As your blogger took the liberty of having a day off, this post is courtesy of Director Mike and professional Archaeologist Giles, so many thanks to Mike and Giles for their contributions.
First the weather report. The aroma of sun cream, so redolent of the excavations over the past week, was blown across the site by gale force gusts today- but only the faintest touch of rain.
And down flopped the gazebos, first the one on the left full of excavation gear (no one took any notice) and next the tea tent (which focused minds wonderfully). Thankfully Caroline from Jubilee Cottage (where we dug last year) bounded to the rescue with Scout group expertise. At the same time, the ever resourceful Will Bowden decreed that large straps from our old marquee be fetched. He set about roping the gazebos down (literally- a rope across the top) then fastening them in a more robust and long lasting fashion- we hope.
Today was spent in ‘pit world’ with a number of circles in the sand being drawn by Giles then half sectioned and drawn. We are also rather proud of our resourceful use of the long pig irons to denote spoil heaps with the number attached. That might not sound important but we are nearly surrounded by spoil from different contexts and we are just about keeping up with the sieving.
Two of the three ditches are now pretty clear on the ground- and the other will yield to extra work. The flow of interesting pottery continues unabated as we enter the ‘business side’ of the excavation and begin to descend into the ditch areas. In trench 2, Neil and his happy band continue to puzzle over a burnt feature that probably isn’t Roman- but what is it? Chin stroking time again.
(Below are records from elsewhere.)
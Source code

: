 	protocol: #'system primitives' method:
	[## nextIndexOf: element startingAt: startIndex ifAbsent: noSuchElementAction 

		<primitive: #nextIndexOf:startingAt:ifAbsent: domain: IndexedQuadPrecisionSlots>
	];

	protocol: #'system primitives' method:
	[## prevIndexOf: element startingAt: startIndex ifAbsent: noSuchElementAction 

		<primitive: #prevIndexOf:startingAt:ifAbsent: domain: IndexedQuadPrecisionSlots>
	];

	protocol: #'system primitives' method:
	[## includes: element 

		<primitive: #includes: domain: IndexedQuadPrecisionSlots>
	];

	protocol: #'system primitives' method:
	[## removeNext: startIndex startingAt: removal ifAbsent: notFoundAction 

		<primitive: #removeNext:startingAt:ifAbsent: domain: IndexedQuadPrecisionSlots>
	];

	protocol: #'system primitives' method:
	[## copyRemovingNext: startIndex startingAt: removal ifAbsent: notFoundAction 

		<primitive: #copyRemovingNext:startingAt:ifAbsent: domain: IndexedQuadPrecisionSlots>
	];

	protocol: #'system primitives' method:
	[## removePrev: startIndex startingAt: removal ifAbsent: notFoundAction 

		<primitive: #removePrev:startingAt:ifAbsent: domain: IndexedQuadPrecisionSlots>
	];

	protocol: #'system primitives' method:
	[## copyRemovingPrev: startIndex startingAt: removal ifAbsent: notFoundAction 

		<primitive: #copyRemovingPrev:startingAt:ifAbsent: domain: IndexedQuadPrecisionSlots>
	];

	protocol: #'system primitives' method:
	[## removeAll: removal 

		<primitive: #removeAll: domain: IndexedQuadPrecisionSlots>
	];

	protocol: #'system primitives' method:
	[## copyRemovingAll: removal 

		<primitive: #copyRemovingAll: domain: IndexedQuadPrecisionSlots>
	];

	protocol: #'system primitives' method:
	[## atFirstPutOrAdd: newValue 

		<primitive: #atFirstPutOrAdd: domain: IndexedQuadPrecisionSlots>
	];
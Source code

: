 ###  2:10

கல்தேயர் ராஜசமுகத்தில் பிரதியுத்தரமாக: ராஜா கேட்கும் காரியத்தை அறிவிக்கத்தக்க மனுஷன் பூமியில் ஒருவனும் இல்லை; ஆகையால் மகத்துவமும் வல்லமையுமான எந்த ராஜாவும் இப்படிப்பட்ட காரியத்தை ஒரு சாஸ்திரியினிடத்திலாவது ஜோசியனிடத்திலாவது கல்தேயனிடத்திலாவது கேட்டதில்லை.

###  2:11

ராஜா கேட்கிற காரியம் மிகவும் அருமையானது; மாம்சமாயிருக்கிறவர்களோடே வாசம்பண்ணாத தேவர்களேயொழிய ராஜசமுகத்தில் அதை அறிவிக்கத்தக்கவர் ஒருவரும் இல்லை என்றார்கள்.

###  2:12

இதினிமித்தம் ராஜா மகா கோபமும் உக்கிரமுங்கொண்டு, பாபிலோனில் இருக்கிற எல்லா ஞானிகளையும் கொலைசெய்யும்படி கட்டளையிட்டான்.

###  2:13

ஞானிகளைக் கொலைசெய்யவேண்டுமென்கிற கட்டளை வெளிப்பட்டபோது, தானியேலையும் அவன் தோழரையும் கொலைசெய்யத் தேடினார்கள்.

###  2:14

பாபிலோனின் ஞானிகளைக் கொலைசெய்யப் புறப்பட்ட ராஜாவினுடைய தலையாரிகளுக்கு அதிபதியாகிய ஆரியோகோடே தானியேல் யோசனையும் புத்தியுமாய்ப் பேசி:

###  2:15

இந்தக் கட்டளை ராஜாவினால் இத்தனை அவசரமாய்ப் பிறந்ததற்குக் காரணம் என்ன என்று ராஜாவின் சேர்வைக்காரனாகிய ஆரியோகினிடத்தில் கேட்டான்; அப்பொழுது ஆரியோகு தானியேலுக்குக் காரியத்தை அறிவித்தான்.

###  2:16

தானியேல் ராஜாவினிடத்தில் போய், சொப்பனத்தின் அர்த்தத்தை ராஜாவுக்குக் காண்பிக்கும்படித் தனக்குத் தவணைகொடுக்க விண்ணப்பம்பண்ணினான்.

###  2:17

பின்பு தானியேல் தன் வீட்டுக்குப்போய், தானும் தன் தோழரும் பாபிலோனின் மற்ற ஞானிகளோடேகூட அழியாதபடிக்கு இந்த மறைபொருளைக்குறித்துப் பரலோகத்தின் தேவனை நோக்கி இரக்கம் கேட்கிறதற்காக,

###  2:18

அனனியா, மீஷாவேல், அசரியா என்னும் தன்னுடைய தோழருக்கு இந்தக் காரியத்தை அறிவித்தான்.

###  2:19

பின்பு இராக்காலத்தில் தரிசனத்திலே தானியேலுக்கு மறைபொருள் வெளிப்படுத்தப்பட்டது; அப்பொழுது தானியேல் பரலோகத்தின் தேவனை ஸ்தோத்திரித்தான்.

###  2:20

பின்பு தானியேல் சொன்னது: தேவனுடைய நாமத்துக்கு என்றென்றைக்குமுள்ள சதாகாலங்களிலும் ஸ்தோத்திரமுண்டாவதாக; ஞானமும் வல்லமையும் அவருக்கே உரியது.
Tomorrow is ‘Open day’ when we are inviting members of the public to visit us between 14 00 and 16 00. Do tell your friends that we will be pleased to see them- so long as they park at the hotel.’
Tea tent going uphill
And this submission from Giles
We have now defined the inner ditch and a few large sherds of discarded pottery have emerged – including a good percentage of an indented New Forest Ware Beaker. – We also have the weird and wacky world of pits in-between two of the ditches, which have yielded a couple of residual later Neolithic looking flint cores alongside Roman pottery sherds in their backfill. In Trench 2 Neil and Millie have cleaned and photographed the ‘enigmatic’ clay surface – which has scars from post-medieval ploughing and shows evidence of intense heating suggesting the presence of a former superstructure (theories include ovens/corn-driers and similar) but a likely date is yet to be determined.